## Exercise description
Beginning with the line that holds "CLI tool for" in the data below, give again every line through the one that holds "There is just", exactly as written.
Top of Dataset records
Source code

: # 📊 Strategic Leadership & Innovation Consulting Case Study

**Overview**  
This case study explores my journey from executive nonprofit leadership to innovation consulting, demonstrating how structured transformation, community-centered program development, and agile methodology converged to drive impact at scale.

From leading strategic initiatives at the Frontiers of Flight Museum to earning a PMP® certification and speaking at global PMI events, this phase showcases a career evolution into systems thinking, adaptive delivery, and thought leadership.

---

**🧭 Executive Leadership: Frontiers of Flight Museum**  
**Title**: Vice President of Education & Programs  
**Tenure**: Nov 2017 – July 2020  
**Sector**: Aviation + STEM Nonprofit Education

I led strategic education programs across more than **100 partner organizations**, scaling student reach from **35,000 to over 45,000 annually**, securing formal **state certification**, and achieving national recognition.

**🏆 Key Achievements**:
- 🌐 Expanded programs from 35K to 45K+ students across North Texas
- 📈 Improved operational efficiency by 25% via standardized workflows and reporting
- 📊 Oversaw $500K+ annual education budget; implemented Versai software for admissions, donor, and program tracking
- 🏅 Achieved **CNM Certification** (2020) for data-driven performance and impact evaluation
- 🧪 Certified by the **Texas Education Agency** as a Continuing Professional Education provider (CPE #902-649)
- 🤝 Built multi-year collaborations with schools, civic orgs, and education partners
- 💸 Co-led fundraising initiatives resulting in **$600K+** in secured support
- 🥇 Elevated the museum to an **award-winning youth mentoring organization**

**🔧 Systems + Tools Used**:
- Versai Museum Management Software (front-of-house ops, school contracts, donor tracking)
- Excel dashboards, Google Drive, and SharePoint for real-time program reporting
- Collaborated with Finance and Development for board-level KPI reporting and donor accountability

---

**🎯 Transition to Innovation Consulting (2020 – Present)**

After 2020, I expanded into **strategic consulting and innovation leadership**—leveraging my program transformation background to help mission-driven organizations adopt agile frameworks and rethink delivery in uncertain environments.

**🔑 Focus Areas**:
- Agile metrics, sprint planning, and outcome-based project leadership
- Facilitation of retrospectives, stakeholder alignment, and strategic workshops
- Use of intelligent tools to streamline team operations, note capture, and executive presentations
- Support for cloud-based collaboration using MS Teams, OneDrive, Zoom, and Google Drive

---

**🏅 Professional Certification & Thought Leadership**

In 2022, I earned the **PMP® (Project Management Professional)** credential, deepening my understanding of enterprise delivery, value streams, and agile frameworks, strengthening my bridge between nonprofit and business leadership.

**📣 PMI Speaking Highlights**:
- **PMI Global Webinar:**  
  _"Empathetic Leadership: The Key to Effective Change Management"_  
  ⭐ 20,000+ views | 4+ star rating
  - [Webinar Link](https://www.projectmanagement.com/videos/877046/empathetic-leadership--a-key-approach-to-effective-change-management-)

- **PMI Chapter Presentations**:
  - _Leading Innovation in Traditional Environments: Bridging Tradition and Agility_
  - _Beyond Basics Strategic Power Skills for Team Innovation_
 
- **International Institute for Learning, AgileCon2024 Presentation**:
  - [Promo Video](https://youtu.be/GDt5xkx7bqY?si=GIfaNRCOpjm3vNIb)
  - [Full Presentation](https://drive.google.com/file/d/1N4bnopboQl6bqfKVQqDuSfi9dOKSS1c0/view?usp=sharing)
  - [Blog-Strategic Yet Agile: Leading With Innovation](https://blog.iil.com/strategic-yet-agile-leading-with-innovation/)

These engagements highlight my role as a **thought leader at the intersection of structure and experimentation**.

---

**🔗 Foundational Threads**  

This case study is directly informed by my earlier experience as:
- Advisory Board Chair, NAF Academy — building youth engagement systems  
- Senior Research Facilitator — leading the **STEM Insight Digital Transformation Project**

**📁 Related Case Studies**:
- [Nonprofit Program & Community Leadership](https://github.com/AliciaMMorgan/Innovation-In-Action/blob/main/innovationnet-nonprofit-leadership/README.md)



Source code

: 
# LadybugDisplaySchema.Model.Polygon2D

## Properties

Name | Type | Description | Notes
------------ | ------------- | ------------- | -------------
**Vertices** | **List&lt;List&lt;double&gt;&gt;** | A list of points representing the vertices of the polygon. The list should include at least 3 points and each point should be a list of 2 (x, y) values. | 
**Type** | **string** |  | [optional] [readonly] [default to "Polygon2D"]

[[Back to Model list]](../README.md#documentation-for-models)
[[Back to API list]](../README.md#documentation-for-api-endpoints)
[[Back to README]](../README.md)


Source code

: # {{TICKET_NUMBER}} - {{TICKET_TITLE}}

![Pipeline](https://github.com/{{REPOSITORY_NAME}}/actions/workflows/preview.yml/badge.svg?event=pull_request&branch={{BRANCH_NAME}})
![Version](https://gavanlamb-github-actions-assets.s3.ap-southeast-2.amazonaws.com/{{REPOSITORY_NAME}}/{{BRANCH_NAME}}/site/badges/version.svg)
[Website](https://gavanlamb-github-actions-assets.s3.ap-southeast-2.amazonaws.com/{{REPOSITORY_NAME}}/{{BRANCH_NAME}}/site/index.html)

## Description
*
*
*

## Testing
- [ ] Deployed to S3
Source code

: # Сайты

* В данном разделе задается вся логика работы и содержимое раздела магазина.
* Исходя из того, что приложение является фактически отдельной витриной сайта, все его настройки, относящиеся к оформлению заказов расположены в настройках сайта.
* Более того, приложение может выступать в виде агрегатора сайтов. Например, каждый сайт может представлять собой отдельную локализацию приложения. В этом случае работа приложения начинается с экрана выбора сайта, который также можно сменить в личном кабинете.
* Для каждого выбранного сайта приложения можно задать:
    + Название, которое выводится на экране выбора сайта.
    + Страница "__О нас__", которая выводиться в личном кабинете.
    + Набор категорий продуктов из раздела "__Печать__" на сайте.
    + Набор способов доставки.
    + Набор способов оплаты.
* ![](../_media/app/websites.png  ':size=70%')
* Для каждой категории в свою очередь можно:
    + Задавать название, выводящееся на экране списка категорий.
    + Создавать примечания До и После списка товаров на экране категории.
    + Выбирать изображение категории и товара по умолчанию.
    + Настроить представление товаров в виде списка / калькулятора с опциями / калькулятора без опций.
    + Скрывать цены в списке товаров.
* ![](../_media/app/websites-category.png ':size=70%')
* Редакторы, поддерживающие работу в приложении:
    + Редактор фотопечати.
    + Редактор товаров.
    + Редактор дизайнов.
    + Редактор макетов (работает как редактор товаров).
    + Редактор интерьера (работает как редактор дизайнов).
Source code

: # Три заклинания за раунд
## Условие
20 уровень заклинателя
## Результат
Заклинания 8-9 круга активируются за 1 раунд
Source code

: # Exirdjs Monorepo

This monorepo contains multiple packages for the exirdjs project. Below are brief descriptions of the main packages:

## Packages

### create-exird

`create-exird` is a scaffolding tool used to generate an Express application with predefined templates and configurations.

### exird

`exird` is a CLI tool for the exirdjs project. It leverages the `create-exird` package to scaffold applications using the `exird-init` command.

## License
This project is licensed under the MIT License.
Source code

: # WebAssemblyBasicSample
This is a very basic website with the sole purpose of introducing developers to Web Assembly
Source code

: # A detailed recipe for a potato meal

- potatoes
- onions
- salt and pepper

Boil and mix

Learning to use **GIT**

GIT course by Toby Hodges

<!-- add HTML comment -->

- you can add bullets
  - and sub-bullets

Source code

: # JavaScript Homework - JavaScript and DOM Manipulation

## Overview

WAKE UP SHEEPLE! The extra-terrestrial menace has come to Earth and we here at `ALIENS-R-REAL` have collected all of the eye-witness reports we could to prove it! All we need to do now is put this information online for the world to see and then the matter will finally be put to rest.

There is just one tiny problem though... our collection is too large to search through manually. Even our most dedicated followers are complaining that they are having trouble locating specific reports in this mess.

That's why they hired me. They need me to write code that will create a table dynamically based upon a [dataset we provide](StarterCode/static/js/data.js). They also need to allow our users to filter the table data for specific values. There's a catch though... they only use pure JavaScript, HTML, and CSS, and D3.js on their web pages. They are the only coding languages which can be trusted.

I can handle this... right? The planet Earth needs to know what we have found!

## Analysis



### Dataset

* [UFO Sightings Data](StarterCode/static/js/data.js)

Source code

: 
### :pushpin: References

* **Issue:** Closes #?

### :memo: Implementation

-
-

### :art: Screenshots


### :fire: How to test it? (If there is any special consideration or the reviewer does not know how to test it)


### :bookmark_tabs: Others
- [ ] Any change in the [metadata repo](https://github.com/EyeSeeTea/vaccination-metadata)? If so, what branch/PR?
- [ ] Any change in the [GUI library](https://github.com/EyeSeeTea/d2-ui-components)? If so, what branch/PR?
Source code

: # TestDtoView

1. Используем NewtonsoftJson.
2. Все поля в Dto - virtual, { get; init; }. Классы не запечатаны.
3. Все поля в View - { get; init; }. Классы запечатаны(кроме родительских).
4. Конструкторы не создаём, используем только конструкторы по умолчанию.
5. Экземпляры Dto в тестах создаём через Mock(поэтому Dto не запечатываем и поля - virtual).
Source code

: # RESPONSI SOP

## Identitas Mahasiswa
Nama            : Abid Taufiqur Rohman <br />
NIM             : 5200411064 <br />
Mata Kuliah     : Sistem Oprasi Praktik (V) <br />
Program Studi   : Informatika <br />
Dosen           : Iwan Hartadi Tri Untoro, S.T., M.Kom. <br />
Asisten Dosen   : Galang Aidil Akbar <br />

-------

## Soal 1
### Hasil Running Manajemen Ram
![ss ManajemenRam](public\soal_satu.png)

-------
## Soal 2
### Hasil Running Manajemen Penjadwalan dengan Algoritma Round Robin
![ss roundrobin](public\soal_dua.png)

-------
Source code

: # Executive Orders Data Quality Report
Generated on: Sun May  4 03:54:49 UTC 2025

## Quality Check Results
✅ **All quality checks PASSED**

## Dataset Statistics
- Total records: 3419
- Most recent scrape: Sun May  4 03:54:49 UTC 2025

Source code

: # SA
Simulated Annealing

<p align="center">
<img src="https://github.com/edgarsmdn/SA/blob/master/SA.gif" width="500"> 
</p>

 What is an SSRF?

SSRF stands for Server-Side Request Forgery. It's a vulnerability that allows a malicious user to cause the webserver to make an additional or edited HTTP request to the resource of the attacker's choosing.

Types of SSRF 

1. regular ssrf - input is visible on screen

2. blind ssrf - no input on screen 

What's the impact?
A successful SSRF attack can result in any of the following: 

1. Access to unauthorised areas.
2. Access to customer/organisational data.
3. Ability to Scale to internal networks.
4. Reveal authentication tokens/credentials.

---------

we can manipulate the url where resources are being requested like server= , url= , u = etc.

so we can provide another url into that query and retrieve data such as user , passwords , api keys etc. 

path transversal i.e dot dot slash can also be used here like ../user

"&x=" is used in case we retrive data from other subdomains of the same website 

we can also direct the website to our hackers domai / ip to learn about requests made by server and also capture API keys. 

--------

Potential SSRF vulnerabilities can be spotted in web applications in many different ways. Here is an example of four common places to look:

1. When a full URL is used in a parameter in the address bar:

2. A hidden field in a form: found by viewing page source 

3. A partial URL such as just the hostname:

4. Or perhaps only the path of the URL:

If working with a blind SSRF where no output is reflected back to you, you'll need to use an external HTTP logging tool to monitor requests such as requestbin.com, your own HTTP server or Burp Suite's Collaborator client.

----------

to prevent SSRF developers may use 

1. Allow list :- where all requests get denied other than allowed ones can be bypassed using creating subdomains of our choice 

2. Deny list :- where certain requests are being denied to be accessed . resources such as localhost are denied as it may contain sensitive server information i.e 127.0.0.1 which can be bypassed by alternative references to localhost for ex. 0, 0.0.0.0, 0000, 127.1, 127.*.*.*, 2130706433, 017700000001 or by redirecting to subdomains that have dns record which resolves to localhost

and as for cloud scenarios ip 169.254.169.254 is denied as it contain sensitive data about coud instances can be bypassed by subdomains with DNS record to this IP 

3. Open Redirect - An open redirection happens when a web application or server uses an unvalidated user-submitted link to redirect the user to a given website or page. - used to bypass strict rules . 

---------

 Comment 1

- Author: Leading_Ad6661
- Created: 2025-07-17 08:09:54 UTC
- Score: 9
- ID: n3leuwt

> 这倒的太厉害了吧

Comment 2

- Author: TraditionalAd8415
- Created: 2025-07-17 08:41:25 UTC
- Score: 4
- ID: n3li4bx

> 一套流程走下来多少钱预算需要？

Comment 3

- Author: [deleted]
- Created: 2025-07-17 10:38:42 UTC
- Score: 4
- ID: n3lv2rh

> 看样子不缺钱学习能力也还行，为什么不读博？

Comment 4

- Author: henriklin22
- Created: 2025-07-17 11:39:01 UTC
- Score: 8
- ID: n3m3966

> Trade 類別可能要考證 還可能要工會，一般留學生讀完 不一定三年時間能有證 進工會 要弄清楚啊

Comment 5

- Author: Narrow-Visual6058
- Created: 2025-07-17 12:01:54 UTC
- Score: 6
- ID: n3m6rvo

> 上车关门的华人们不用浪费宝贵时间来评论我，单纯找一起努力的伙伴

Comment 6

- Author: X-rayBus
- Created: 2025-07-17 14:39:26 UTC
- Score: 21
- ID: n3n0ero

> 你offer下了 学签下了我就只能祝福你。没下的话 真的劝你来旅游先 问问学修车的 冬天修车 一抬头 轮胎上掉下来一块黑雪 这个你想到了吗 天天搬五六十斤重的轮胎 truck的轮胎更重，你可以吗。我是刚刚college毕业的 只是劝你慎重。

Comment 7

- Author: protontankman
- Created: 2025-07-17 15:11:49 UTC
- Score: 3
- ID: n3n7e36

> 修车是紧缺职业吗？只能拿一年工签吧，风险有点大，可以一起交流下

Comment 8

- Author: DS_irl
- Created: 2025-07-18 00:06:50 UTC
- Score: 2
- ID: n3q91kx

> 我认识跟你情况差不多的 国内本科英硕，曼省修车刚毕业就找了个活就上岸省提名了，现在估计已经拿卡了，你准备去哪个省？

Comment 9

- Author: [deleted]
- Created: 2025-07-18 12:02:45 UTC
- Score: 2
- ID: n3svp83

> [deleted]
Bottom of Dataset records
## Task answer
`exird` is a CLI tool for the exirdjs project. It leverages the `create-exird` package to scaffold applications using the `exird-init` command.

## License
This project is licensed under the MIT License.
Source code

: # WebAssemblyBasicSample
This is a very basic website with the sole purpose of introducing developers to Web Assembly
Source code

: # A detailed recipe for a potato meal

- potatoes
- onions
- salt and pepper

Boil and mix

Learning to use **GIT**

GIT course by Toby Hodges

<!-- add HTML comment -->

- you can add bullets
  - and sub-bullets

Source code

: # JavaScript Homework - JavaScript and DOM Manipulation

## Overview

WAKE UP SHEEPLE! The extra-terrestrial menace has come to Earth and we here at `ALIENS-R-REAL` have collected all of the eye-witness reports we could to prove it! All we need to do now is put this information online for the world to see and then the matter will finally be put to rest.

There is just one tiny problem though... our collection is too large to search through manually. Even our most dedicated followers are complaining that they are having trouble locating specific reports in this mess.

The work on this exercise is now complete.